RFC: DocType Discovery & Scanning

Status: Draft
Created: 2026-01-14
Package: framework-m-studio

Summary

Define how Studio discovers and scans DocTypes from the filesystem. Must be deterministic, fast (1000s of DocTypes), and cache-free.

Requirements

Requirement	Rationale
Deterministic	Same filesystem state → same output order. Critical for diffs, testing, CI.
Fast	`<1s` for 1000 DocTypes. Developers expect instant feedback.
No caching	Fresh scan every time. Avoid stale data, cache invalidation bugs.
Recursive	Scan all nested directories under workspace root.

Discovery Algorithm

Step 1: Find Python Files (Fast Filesystem Scan)

# Use pathlib with glob - fast, stdlib, no external deps
from pathlib import Path

def find_python_files(root: Path) -> list[Path]:
    """Find all .py files, sorted for determinism."""
    files = list(root.rglob("*.py"))

    # Exclude common non-doctype directories
    exclude_patterns = {
        "__pycache__", ".git", ".venv", "venv",
        "node_modules", ".pytest_cache", "dist", "build"
    }

    files = [
        f for f in files
        if not any(p in f.parts for p in exclude_patterns)
    ]

    # Sort for determinism
    return sorted(files)

Step 2: Fast DocType Detection (AST, not Import)

Critical: Do NOT import modules to detect DocTypes.
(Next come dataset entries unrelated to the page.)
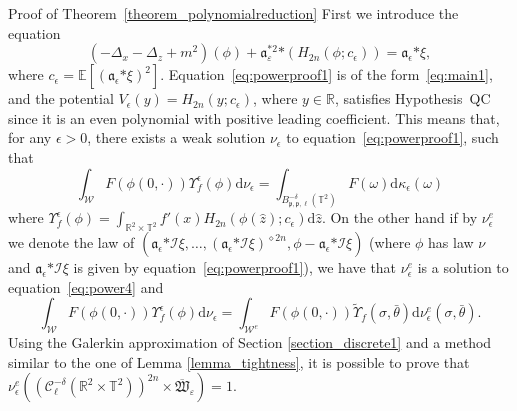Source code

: \documentclass[a4paper,10pt]{article}
\newcommand{\asterisk}{\mathord{*}}
\newcommand{\mathd}{\mathrm{d}}
\newenvironment{proof*}[1]{\noindent\textbf{#1\ }}{\hspace*{\fill}$\Box$\medskip}
\begin{document}
\begin{proof*}{Proof of Theorem~\ref{theorem_polynomialreduction}}
  First we introduce the equation
  \begin{equation}
    (- \Delta_x - \Delta_z + m^2) (\phi) +
    \mathfrak{a}_{\varepsilon}^{\asterisk 2} \asterisk (H_{2 n} (\phi ;
    c_{\epsilon})) = \mathfrak{a}_{\epsilon} \asterisk \xi
    \label{eq:powerproof1},
  \end{equation}
  where $c_{\epsilon} =\mathbb{E} [(\mathfrak{a}_{\epsilon} \asterisk
  \xi)^2]$. Equation~{\eqref{eq:powerproof1}} is of the
  form~{\eqref{eq:main1}}, and the potential $V_{\epsilon} (y) = H_{2 n} (y ;
  c_{\epsilon})$, where $y \in \mathbb{R}$, satisfies Hypothesis~QC since it
  is an even polynomial with positive leading coefficient. This means that,
  for any $\epsilon > 0$, there exists a weak solution $\nu_{\epsilon}$ to
  equation~{\eqref{eq:powerproof1}}, such that
  \[ \int_{\mathcal{W}} F (\phi (0, \cdot)) \Upsilon_f^{\epsilon} (\phi)
     \mathd \nu_{\epsilon} = \int_{B^{- \delta}_{\mathfrak{p}, \mathfrak{p},
     \ell} (\mathbb{T}^2)} F (\omega) \mathd \kappa_{\epsilon} (\omega) \]
  where $\Upsilon_f^{\epsilon} (\phi) = \int_{\mathbb{R}^2 \times
  \mathbb{T}^2} f' (x) H_{2 n} (\phi (\hat{z}) ; c_{\epsilon}) \mathd
  \hat{z}$. On the other hand if by $\nu^e_{\epsilon}$ we denote the law of
  $(\mathcal{\mathfrak{a}}_{\epsilon} \asterisk \mathcal{I} \xi, \ldots,
  (\mathcal{\mathfrak{a}}_{\epsilon} \asterisk \mathcal{I} \xi)^{\diamond 2
  n}, \phi - \mathcal{\mathfrak{a}}_{\epsilon} \asterisk \mathcal{I} \xi)$
  (where $\phi$ has law $\nu$ and $\mathcal{\mathfrak{a}}_{\epsilon} \asterisk
  \mathcal{I} \xi$ is given by equation~{\eqref{eq:powerproof1}}), we have
  that $\nu^e_{\epsilon}$ is a solution to equation~{\eqref{eq:power4}} and
  \[ \int_{\mathcal{W}} F (\phi (0, \cdot)) \Upsilon_f^{\epsilon} (\phi)
     \mathd \nu_{\epsilon} = \int_{\mathcal{W}^e} F (\phi (0, \cdot))
     \tilde{\Upsilon}_f (\sigma, \bar{\theta}) \mathd \nu^e_{\epsilon}
     (\sigma, \bar{\theta}) . \]
  Using the Galerkin approximation of Section \ref{section_discrete1} and a
  method similar to the one of Lemma \ref{lemma_tightness}, it is possible to
  prove that $\nu^e_{\epsilon} ((\mathcal{C}^{- \delta}_{\ell} (\mathbb{R}^2
  \times \mathbb{T}^2))^{2 n} \times \overline{\mathfrak{W}}_{\varepsilon}) =
  1$.
  

\end{proof*}
\end{document}
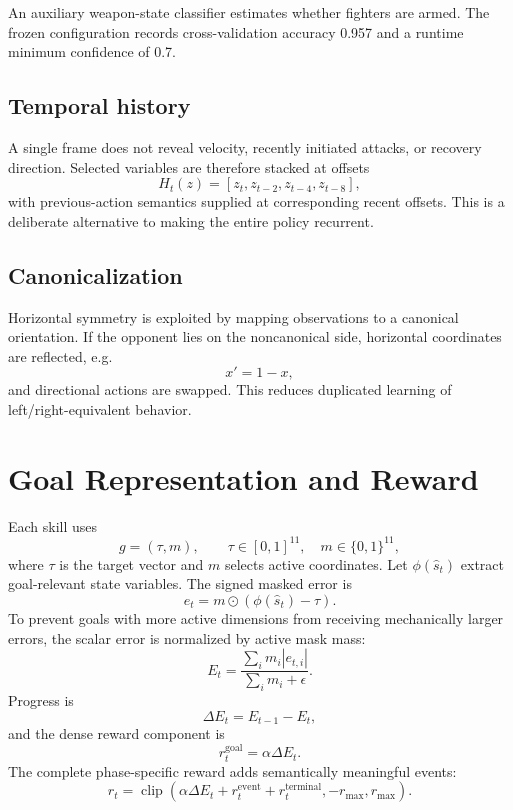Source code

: \documentclass[11pt]{article}
\begin{document}
An auxiliary weapon-state classifier estimates whether fighters are armed. The frozen configuration records cross-validation accuracy 0.957 and a runtime minimum confidence of 0.7.

\subsection{Temporal history}
A single frame does not reveal velocity, recently initiated attacks, or recovery direction. Selected variables are therefore stacked at offsets
\begin{equation}
H_t(z)=[z_t,z_{t-2},z_{t-4},z_{t-8}],
\end{equation}
with previous-action semantics supplied at corresponding recent offsets. This is a deliberate alternative to making the entire policy recurrent.

\subsection{Canonicalization}
Horizontal symmetry is exploited by mapping observations to a canonical orientation. If the opponent lies on the noncanonical side, horizontal coordinates are reflected, e.g.
\begin{equation}
x' = 1-x,
\end{equation}
and directional actions are swapped. This reduces duplicated learning of left/right-equivalent behavior.

\section{Goal Representation and Reward}
Each skill uses
\begin{equation}
g=(\tau,m),\qquad \tau\in[0,1]^{11},\quad m\in\{0,1\}^{11},
\end{equation}
where $\tau$ is the target vector and $m$ selects active coordinates. Let $\phi(\hat{s}_t)$ extract goal-relevant state variables. The signed masked error is
\begin{equation}
e_t=m\odot(\phi(\hat{s}_t)-\tau).
\end{equation}
To prevent goals with more active dimensions from receiving mechanically larger errors, the scalar error is normalized by active mask mass:
\begin{equation}
E_t=\frac{\sum_i m_i|e_{t,i}|}{\sum_i m_i+\epsilon}.
\end{equation}
Progress is
\begin{equation}
\Delta E_t=E_{t-1}-E_t,
\end{equation}
and the dense reward component is
\begin{equation}
r_t^{\mathrm{goal}}=\alpha\Delta E_t.
\end{equation}
The complete phase-specific reward adds semantically meaningful events:
\begin{equation}
r_t=\operatorname{clip}\!\left(\alpha\Delta E_t+r_t^{\mathrm{event}}+r_t^{\mathrm{terminal}},-r_{\max},r_{\max}\right).
\end{equation}
\end{document}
Use AST scanning.

import ast
from dataclasses import dataclass

@dataclass
class DocTypeInfo:
    name: str
    file_path: Path
    line_number: int
    bases: list[str]

def scan_file_for_doctypes(file_path: Path) -> list[DocTypeInfo]:
    """Fast AST scan - no imports, no side effects."""
    try:
        source = file_path.read_text(encoding="utf-8")
        tree = ast.parse(source, filename=str(file_path))
    except (SyntaxError, UnicodeDecodeError):
        return []  # Skip invalid files

    doctypes = []

    for node in ast.walk(tree):
        if isinstance(node, ast.ClassDef):
            # Check if class inherits from DocType/BaseDocType
            base_names = [get_base_name(b) for b in node.bases]
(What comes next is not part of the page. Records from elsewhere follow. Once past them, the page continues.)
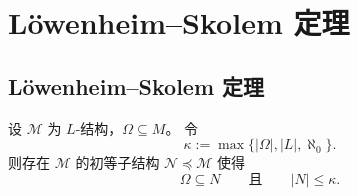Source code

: \documentclass[lang=cn,a4paper,newtx,section]{elegantbook}
\begin{document}
\chapter{Löwenheim--Skolem 定理}

\section{Löwenheim--Skolem 定理}

 \begin{theorem}
 \label{downward-loewenheim-skolem}
 设 $\mathcal M$ 为 $L$-结构，$\Omega\subseteq M$。
 令
 \[
   \kappa:=\max\{\lvert\Omega\rvert,\lvert L\rvert,\aleph_0\}.
 \]
 则存在 $\mathcal M$ 的初等子结构 $\mathcal N\preccurlyeq\mathcal M$ 使得
 \[
   \Omega\subseteq N\qquad\text{且}\qquad \lvert N\rvert\le\kappa.
 \]
 \end{theorem}
\end{document}
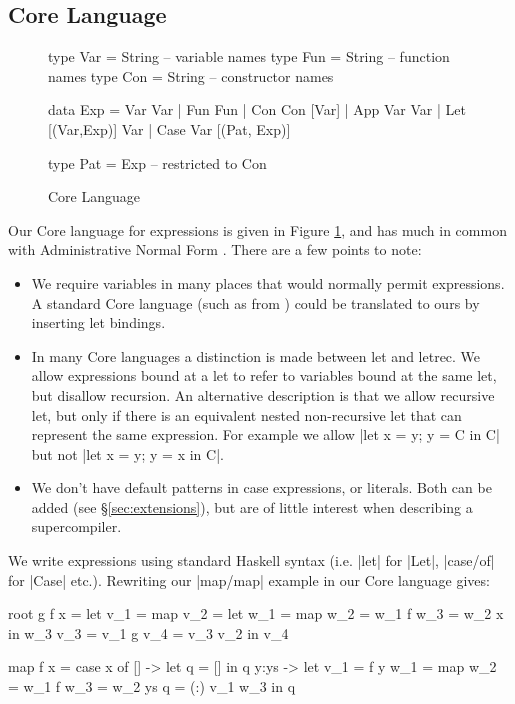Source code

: \documentclass[draft]{sigplanconf}
\begin{document}
\subsection{Core Language}
\label{sec:core}

\begin{figure}
\begin{code}
type Var  = String -- variable names
type Fun  = String -- function names
type Con  = String -- constructor names

data Exp  =  Var Var
          |  Fun Fun
          |  Con Con [Var]
          |  App Var Var
          |  Let [(Var,Exp)] Var
          |  Case Var [(Pat, Exp)]

type Pat = Exp -- restricted to Con
\end{code}
\caption{Core Language}
\label{fig:core}
\end{figure}

Our Core language for expressions is given in Figure \ref{fig:core}, and has much in common with Administrative Normal Form \cite{flanagan:continuations}. There are a few points to note:

\begin{itemize}
\item We require variables in many places that would normally permit expressions. A standard Core language (such as from \citet{ghc_core}) could be translated to ours by inserting let bindings.
\item In many Core languages a distinction is made between let and letrec. We allow expressions bound at a let to refer to variables bound at the same let, but disallow recursion. An alternative description is that we allow recursive let, but only if there is an equivalent nested non-recursive let that can represent the same expression. For example we allow |let x = y; y = C in C| but not |let x = y; y = x in C|.
\item We don't have default patterns in case expressions, or literals. Both can be added (see \S\ref{sec:extensions}), but are of little interest when describing a supercompiler.
\end{itemize}

We write expressions using standard Haskell syntax (i.e. |let| for |Let|, |case/of| for |Case| etc.). Rewriting our |map/map| example in our Core language gives:

\begin{code}
root g f x =  let  v_1 =  map
                   v_2 =  let  w_1 = map
                               w_2 = w_1 f
                               w_3 = w_2 x
                          in   w_3
                   v_3 =  v_1 g
                   v_4 =  v_3 v_2
              in   v_4

map f x = case x of
    [] ->   let  q = []
            in   q
    y:ys -> let  v_1 = f y
                 w_1 = map
                 w_2 = w_1 f
                 w_3 = w_2 ys
                 q = (:) v_1 w_3
            in   q
\end{code}
\end{document}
            if is_doctype_class(base_names):
                doctypes.append(DocTypeInfo(
                    name=node.name,
                    file_path=file_path,
                    line_number=node.lineno,
                    bases=base_names,
                ))

    return doctypes

def get_base_name(base: ast.expr) -> str:
    """Extract base class name from AST node."""
    if isinstance(base, ast.Name):
        return base.id
    elif isinstance(base, ast.Attribute):
        return base.attr
    elif isinstance(base, ast.Subscript):
        # Handle Generic[T] style
        return get_base_name(base.value)
    return ""

def is_doctype_class(bases: list[str]) -> bool:
    """Check if any base indicates a DocType."""
    doctype_bases = {"DocType", "BaseDocType", "BaseChildDocType"}
    return bool(set(bases) & doctype_bases)

Step 3: Parallel Scanning (Optional, for Large Codebases)

import asyncio
from concurrent.futures import ProcessPoolExecutor

async def scan_doctypes_parallel(
    root: Path,
    max_workers: int = 4
) -> list[DocTypeInfo]:
    """Parallel scan for large codebases."""
    files = find_python_files(root)

    # For small counts, sequential is faster (no process overhead)
    if len(files) < 100:
        return scan_doctypes_sequential(files)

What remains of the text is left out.